:: Available records ::
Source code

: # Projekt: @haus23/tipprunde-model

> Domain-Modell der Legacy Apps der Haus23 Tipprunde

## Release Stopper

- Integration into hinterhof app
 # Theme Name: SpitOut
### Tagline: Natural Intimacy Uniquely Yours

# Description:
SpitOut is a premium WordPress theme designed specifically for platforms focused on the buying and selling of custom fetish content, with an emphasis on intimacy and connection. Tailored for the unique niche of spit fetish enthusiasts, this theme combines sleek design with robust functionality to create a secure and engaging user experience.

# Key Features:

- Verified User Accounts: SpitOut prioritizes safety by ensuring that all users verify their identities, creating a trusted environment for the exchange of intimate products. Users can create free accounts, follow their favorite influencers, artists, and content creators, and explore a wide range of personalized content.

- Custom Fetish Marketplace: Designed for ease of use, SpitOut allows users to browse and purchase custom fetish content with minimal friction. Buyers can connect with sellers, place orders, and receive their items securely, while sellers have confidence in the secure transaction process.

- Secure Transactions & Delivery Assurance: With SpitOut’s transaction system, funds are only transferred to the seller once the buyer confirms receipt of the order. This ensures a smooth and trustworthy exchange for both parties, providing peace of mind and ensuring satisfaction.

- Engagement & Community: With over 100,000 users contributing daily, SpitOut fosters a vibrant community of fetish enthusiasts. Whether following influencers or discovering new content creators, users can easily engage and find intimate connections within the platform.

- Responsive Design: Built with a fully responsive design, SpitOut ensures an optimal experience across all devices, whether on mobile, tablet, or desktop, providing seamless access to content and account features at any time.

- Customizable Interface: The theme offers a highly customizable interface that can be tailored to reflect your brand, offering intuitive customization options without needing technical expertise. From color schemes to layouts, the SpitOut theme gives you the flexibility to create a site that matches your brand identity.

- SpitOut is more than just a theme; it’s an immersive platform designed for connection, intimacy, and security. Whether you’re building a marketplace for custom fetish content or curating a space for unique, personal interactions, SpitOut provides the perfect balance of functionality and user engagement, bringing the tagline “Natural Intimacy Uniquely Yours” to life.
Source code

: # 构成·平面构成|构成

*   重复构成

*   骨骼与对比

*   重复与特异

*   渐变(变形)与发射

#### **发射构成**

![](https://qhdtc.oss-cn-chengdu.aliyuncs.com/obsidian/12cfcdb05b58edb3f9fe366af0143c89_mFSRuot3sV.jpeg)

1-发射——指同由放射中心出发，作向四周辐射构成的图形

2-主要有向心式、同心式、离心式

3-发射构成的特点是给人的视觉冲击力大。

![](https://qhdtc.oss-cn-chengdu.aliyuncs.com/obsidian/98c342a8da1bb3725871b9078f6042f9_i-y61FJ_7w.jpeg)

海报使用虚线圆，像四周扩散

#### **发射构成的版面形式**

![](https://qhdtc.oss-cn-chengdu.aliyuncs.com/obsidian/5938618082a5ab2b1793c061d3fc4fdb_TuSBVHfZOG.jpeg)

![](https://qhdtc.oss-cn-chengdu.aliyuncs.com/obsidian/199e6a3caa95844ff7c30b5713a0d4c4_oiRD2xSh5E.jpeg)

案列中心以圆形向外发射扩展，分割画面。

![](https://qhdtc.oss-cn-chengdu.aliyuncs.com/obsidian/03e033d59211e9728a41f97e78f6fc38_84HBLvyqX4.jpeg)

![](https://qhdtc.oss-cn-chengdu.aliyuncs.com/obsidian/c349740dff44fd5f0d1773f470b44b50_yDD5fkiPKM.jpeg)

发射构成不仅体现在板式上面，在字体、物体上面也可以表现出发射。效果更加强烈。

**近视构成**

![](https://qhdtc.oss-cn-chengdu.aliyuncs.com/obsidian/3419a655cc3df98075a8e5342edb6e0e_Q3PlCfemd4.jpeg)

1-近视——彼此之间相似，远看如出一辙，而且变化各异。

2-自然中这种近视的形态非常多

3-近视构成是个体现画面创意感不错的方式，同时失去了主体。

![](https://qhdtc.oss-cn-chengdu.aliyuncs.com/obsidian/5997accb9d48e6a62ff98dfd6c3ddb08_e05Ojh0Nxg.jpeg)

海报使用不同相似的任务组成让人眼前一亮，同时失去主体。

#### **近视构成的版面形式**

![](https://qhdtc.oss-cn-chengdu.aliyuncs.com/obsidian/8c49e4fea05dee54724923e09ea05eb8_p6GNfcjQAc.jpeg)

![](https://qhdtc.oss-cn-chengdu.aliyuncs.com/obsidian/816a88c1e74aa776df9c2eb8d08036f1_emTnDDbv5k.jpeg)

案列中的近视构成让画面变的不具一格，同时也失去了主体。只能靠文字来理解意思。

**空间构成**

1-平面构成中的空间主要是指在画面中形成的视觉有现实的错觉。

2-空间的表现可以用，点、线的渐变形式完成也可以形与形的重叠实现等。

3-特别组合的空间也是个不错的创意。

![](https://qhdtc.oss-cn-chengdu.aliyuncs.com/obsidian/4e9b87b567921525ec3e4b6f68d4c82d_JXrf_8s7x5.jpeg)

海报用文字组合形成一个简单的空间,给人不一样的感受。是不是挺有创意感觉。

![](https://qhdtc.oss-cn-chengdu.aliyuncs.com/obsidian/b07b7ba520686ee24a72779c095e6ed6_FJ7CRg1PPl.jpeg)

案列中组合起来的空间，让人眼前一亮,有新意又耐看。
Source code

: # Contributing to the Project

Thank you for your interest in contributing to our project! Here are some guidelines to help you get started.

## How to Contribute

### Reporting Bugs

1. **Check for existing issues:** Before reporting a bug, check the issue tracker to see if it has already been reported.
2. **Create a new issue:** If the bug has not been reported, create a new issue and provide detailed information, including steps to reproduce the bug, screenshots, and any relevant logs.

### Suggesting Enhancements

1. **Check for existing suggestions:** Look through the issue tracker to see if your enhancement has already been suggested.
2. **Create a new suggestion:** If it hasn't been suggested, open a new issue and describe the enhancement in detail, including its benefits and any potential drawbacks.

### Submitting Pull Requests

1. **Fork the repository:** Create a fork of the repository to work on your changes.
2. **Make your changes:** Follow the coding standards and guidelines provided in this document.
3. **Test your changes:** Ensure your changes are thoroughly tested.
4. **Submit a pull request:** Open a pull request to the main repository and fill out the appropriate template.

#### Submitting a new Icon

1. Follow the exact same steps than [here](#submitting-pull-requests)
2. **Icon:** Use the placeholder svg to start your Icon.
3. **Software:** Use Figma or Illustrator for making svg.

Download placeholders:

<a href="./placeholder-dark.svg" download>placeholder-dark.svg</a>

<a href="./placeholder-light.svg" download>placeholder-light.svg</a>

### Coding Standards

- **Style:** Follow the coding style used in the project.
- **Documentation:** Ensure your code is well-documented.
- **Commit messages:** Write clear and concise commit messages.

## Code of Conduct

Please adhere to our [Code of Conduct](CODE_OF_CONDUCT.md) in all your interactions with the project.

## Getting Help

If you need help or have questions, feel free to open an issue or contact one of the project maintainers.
:::
All entries must come back exactly as they were written.

§ **Expected answer**
Source code

: # Projekt: @haus23/tipprunde-model

> Domain-Modell der Legacy Apps der Haus23 Tipprunde

## Release Stopper

- Integration into hinterhof app
 # Theme Name: SpitOut
### Tagline: Natural Intimacy Uniquely Yours

# Description:
SpitOut is a premium WordPress theme designed specifically for platforms focused on the buying and selling of custom fetish content, with an emphasis on intimacy and connection. Tailored for the unique niche of spit fetish enthusiasts, this theme combines sleek design with robust functionality to create a secure and engaging user experience.

# Key Features:

- Verified User Accounts: SpitOut prioritizes safety by ensuring that all users verify their identities, creating a trusted environment for the exchange of intimate products. Users can create free accounts, follow their favorite influencers, artists, and content creators, and explore a wide range of personalized content.

- Custom Fetish Marketplace: Designed for ease of use, SpitOut allows users to browse and purchase custom fetish content with minimal friction. Buyers can connect with sellers, place orders, and receive their items securely, while sellers have confidence in the secure transaction process.

- Secure Transactions & Delivery Assurance: With SpitOut’s transaction system, funds are only transferred to the seller once the buyer confirms receipt of the order. This ensures a smooth and trustworthy exchange for both parties, providing peace of mind and ensuring satisfaction.

- Engagement & Community: With over 100,000 users contributing daily, SpitOut fosters a vibrant community of fetish enthusiasts. Whether following influencers or discovering new content creators, users can easily engage and find intimate connections within the platform.

- Responsive Design: Built with a fully responsive design, SpitOut ensures an optimal experience across all devices, whether on mobile, tablet, or desktop, providing seamless access to content and account features at any time.

- Customizable Interface: The theme offers a highly customizable interface that can be tailored to reflect your brand, offering intuitive customization options without needing technical expertise. From color schemes to layouts, the SpitOut theme gives you the flexibility to create a site that matches your brand identity.

- SpitOut is more than just a theme; it’s an immersive platform designed for connection, intimacy, and security. Whether you’re building a marketplace for custom fetish content or curating a space for unique, personal interactions, SpitOut provides the perfect balance of functionality and user engagement, bringing the tagline “Natural Intimacy Uniquely Yours” to life.
Source code

: # 构成·平面构成|构成

*   重复构成

*   骨骼与对比

*   重复与特异

*   渐变(变形)与发射

#### **发射构成**

![](https://qhdtc.oss-cn-chengdu.aliyuncs.com/obsidian/12cfcdb05b58edb3f9fe366af0143c89_mFSRuot3sV.jpeg)

1-发射——指同由放射中心出发，作向四周辐射构成的图形

2-主要有向心式、同心式、离心式

3-发射构成的特点是给人的视觉冲击力大。

![](https://qhdtc.oss-cn-chengdu.aliyuncs.com/obsidian/98c342a8da1bb3725871b9078f6042f9_i-y61FJ_7w.jpeg)

海报使用虚线圆，像四周扩散

#### **发射构成的版面形式**

![](https://qhdtc.oss-cn-chengdu.aliyuncs.com/obsidian/5938618082a5ab2b1793c061d3fc4fdb_TuSBVHfZOG.jpeg)

![](https://qhdtc.oss-cn-chengdu.aliyuncs.com/obsidian/199e6a3caa95844ff7c30b5713a0d4c4_oiRD2xSh5E.jpeg)

案列中心以圆形向外发射扩展，分割画面。

![](https://qhdtc.oss-cn-chengdu.aliyuncs.com/obsidian/03e033d59211e9728a41f97e78f6fc38_84HBLvyqX4.jpeg)

![](https://qhdtc.oss-cn-chengdu.aliyuncs.com/obsidian/c349740dff44fd5f0d1773f470b44b50_yDD5fkiPKM.jpeg)

发射构成不仅体现在板式上面，在字体、物体上面也可以表现出发射。效果更加强烈。

**近视构成**

![](https://qhdtc.oss-cn-chengdu.aliyuncs.com/obsidian/3419a655cc3df98075a8e5342edb6e0e_Q3PlCfemd4.jpeg)

1-近视——彼此之间相似，远看如出一辙，而且变化各异。

2-自然中这种近视的形态非常多

3-近视构成是个体现画面创意感不错的方式，同时失去了主体。

![](https://qhdtc.oss-cn-chengdu.aliyuncs.com/obsidian/5997accb9d48e6a62ff98dfd6c3ddb08_e05Ojh0Nxg.jpeg)

海报使用不同相似的任务组成让人眼前一亮，同时失去主体。

#### **近视构成的版面形式**

![](https://qhdtc.oss-cn-chengdu.aliyuncs.com/obsidian/8c49e4fea05dee54724923e09ea05eb8_p6GNfcjQAc.jpeg)

![](https://qhdtc.oss-cn-chengdu.aliyuncs.com/obsidian/816a88c1e74aa776df9c2eb8d08036f1_emTnDDbv5k.jpeg)

案列中的近视构成让画面变的不具一格，同时也失去了主体。只能靠文字来理解意思。

**空间构成**

1-平面构成中的空间主要是指在画面中形成的视觉有现实的错觉。

2-空间的表现可以用，点、线的渐变形式完成也可以形与形的重叠实现等。

3-特别组合的空间也是个不错的创意。

![](https://qhdtc.oss-cn-chengdu.aliyuncs.com/obsidian/4e9b87b567921525ec3e4b6f68d4c82d_JXrf_8s7x5.jpeg)

海报用文字组合形成一个简单的空间,给人不一样的感受。是不是挺有创意感觉。

![](https://qhdtc.oss-cn-chengdu.aliyuncs.com/obsidian/b07b7ba520686ee24a72779c095e6ed6_FJ7CRg1PPl.jpeg)

案列中组合起来的空间，让人眼前一亮,有新意又耐看。
Source code

: # Contributing to the Project

Thank you for your interest in contributing to our project! Here are some guidelines to help you get started.

## How to Contribute

### Reporting Bugs

1. **Check for existing issues:** Before reporting a bug, check the issue tracker to see if it has already been reported.
2. **Create a new issue:** If the bug has not been reported, create a new issue and provide detailed information, including steps to reproduce the bug, screenshots, and any relevant logs.

### Suggesting Enhancements

1. **Check for existing suggestions:** Look through the issue tracker to see if your enhancement has already been suggested.
2. **Create a new suggestion:** If it hasn't been suggested, open a new issue and describe the enhancement in detail, including its benefits and any potential drawbacks.

### Submitting Pull Requests

1. **Fork the repository:** Create a fork of the repository to work on your changes.
2. **Make your changes:** Follow the coding standards and guidelines provided in this document.
3. **Test your changes:** Ensure your changes are thoroughly tested.
4. **Submit a pull request:** Open a pull request to the main repository and fill out the appropriate template.

#### Submitting a new Icon

1. Follow the exact same steps than [here](#submitting-pull-requests)
2. **Icon:** Use the placeholder svg to start your Icon.
3. **Software:** Use Figma or Illustrator for making svg.

Download placeholders:

<a href="./placeholder-dark.svg" download>placeholder-dark.svg</a>

<a href="./placeholder-light.svg" download>placeholder-light.svg</a>

### Coding Standards

- **Style:** Follow the coding style used in the project.
- **Documentation:** Ensure your code is well-documented.
- **Commit messages:** Write clear and concise commit messages.

## Code of Conduct

Please adhere to our [Code of Conduct](CODE_OF_CONDUCT.md) in all your interactions with the project.

## Getting Help

If you need help or have questions, feel free to open an issue or contact one of the project maintainers.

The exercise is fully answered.